We have now been at El Shaddai Children’s Home in Swaziland
for two weeks, and we are here for two more starting tomorrow. The three teams
here have fallen into a steady morning ministry routine of playing with kids at
the baby house, helping with the preschool, and doing construction, and in the
afternoons we hang out with the kids and tutor them at math or science, or we
have the option of going back to the baby house or construction. For me, I
spend as much time as possible at the baby house, mostly to hang out with my
favorite kid, Kevin.
 
 
 
 
Kevin is about three or four years old, but you can’t really
ever be sure exactly how old the kids are with birth records not widely
available. He was born with disfigured legs that force him to walk with an
awkward posture, which I can best describe as how you would walk if you were
squatting because of a rash on the inside of your legs. His legs don’t fully
extend when he walks, and while this is something that could have been easily
fixed with the proper corrective surgery, Kevin does not have that option here
in Swaziland. I don’t know his background or why he is at the children’s home,
but all I know is that this kid is one of the most endearing three year olds
I’ve ever met. He is always smiling, always talking your head off (usually in
Swati, but with some English mixed in as well) and is a nonstop ball of energy,
either dancing, running around, or swinging on the swings – at least until it
comes time to go to church and he immediately passes out in your lap. I
typically hate falling in love with the cutest little kid in the orphanage,
because I feel like everyone always goes for that kid. But Kevin really
suckered me in, and I can’t help but eagerly anticipate his high pitched voice
squeaking “Steven!” and his tiny legs sprinting towards me as soon as I walk
into the fenced area around the baby house.

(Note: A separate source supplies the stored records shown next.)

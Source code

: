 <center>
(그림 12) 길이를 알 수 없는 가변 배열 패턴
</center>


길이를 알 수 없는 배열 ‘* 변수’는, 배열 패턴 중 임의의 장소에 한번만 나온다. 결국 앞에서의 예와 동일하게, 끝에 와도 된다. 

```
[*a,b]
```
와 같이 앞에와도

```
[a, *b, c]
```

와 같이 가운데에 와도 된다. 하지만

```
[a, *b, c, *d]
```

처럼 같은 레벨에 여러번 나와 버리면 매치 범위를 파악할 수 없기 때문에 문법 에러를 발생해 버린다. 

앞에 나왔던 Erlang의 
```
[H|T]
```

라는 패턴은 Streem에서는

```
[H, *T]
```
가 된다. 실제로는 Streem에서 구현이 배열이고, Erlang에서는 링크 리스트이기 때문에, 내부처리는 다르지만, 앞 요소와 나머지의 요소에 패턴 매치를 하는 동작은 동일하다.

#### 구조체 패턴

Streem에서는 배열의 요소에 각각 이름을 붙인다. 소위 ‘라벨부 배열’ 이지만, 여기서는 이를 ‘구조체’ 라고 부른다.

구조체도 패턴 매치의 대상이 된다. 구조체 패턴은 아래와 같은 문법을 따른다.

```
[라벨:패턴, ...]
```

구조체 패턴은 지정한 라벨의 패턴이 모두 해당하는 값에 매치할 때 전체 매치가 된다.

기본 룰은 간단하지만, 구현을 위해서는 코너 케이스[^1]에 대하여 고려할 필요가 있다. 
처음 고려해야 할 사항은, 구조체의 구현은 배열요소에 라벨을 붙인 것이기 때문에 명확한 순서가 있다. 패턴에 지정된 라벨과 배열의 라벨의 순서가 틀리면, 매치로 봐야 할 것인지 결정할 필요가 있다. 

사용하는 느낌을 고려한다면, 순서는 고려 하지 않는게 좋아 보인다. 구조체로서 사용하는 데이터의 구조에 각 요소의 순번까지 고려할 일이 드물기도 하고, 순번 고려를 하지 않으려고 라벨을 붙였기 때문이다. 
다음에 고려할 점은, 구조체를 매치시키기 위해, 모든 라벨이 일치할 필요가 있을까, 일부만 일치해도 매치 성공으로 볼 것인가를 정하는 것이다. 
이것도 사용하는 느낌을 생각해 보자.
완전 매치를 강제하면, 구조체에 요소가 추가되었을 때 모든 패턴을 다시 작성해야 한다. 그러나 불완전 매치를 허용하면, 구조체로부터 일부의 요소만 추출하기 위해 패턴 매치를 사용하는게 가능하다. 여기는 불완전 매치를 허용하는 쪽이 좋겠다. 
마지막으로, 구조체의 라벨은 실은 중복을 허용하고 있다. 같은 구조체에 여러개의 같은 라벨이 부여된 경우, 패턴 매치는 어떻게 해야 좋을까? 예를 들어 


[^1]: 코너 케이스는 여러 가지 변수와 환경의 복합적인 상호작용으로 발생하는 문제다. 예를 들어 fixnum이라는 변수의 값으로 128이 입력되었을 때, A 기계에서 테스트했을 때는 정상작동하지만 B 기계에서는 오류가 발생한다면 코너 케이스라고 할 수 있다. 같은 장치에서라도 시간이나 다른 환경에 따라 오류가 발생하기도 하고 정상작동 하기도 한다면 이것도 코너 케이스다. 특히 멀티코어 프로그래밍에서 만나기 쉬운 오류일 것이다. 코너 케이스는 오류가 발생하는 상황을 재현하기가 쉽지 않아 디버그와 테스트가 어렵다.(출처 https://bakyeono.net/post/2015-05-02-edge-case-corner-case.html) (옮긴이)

I chose Kevin in large part because
he chose me too.  I’ve even heard he asks
for me when I’m not there!  (For the
record, Kevin loves everyone, and I ‘m sure I’m not the only name he knows, but
this is my blog, right?)
 
 
 
It’s crazy how we look forward to coming to a children’s
home and have the hope that we will be able to make some kids happy and feel
loved, the love that they might not ever receive, but we fail to neglect the
feeling you get when a kid shows you love. I’ll admit, it makes me feel special.
It also makes me excited to be a dad sometime down the road. I know it sounds
cliché, but I can’t wait to love a kid that is my own. I want so badly what is
best for Kevin, for him to have a family, for him to continue to make everyone
he meets feel as special as I feel, and how much I wish I could take him to a
doctor in America and have him receive corrective surgery for his legs.  And this is how I feel about a kid I just met
two weeks ago. 
 
 
 
When I first got here, I definitely had the “Kadesh
Hangover” – referring to how much I missed our last ministry site at the boys
home in Mozambique. I didn’t want to open myself up to loving anymore kids, I
just wanted to be back hanging out with Frankie, and Blondie, and Franciso, and
all the other boys at Kadesh. I’m amazed at how quickly God changed my heart
here and opened the door for me to love more kids here at
El Shaddai. God’s love is not limited, it is not conditional, and it is not a
commodity that we can only give so much of.Eventhough I know I can’t duplicate
my experience from last month, God introduced me to Kevin and showed me that
I’ve got plenty of love left to share with a few more kids!